The Centers for Medicare & Medicaid Services (CMS) requires Medicare certified HHAs to use a standard assessment data set, referred to as the Outcome and Assessment Information Set (OASIS). The requirement to collect and submit OASIS clinical data applies to all beneficiaries receiving Medicare and/or Medicaid home health services. This means beneficiaries under Medicaid traditional fee-for service (FFS), MHP, Children’s Waiver, Home and Community Based Services Waiver for the Elderly and
Disabled (MI Choice Waiver), Habilitation Supports Waiver, Healthy Michigan Plan, and CSHCS who receive home health services are to have OASIS information collected by the HHA. Assessments for all beneficiaries are to be conducted in compliance with Medicare certification requirements.

HHAs are also required to electronically transmit the OASIS data to the designated state agency responsible for collecting OASIS data in accordance with CMS specifications.
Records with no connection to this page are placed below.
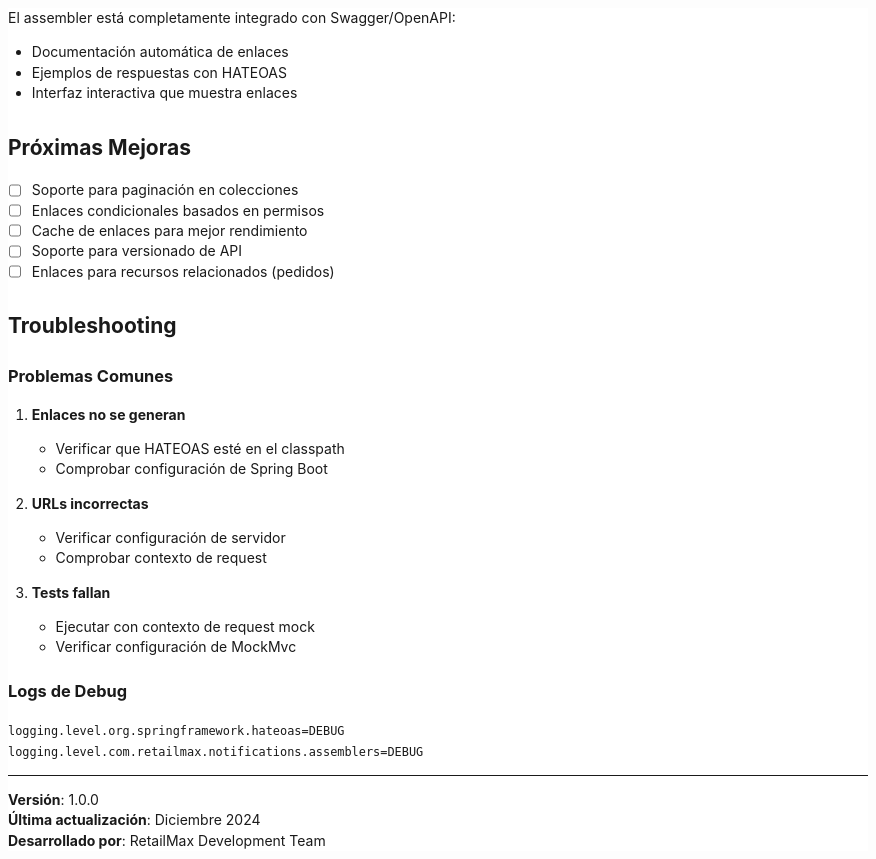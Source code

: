 El assembler está completamente integrado con Swagger/OpenAPI:
- Documentación automática de enlaces
- Ejemplos de respuestas con HATEOAS
- Interfaz interactiva que muestra enlaces

## Próximas Mejoras

- [ ] Soporte para paginación en colecciones
- [ ] Enlaces condicionales basados en permisos
- [ ] Cache de enlaces para mejor rendimiento
- [ ] Soporte para versionado de API
- [ ] Enlaces para recursos relacionados (pedidos)

## Troubleshooting

### Problemas Comunes

1. **Enlaces no se generan**
   - Verificar que HATEOAS esté en el classpath
   - Comprobar configuración de Spring Boot

2. **URLs incorrectas**
   - Verificar configuración de servidor
   - Comprobar contexto de request

3. **Tests fallan**
   - Ejecutar con contexto de request mock
   - Verificar configuración de MockMvc

### Logs de Debug
```properties
logging.level.org.springframework.hateoas=DEBUG
logging.level.com.retailmax.notifications.assemblers=DEBUG
```

---

**Versión**: 1.0.0  
**Última actualización**: Diciembre 2024  
**Desarrollado por**: RetailMax Development Team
MDHHS contracts with a vendor to provide OASIS transmission assistance. HHAs needing assistance with transmitting data to the state repository should contact the MDHHS contractor. (Refer to the Directory Appendix for contact information.)

The CMS rules for OASIS are published in the Federal Registers that are available online at the OASIS website. (Refer to the Directory Appendix for website information.)

POST-PAYMENT REVIEW

Ordering physicians must determine that medical/health services are medically necessary and/or appropriate. All home health services ordered are subject to review for conformity with accepted medical practice and Medicaid coverage and limitations. Post-payment reviews of paid claims may be conducted to assure that the services provided, as well as the type of provider and setting, were appropriate, necessary, and compliant with Medicaid policy. Post-payment review also includes verification that appropriate procedure codes were used to bill the services provided.

Post-payment review includes verification that all third-party resources were utilized to their fullest extent prior to billing MDHHS. If post-payment review reveals that MDHHS was billed prior to utilizing these resources and the HHA knew the beneficiary had other insurance coverage for the service rendered, it may be considered fraud.

The General Information for Providers Chapter of this manual contains additional information regarding post-payment review and fraud.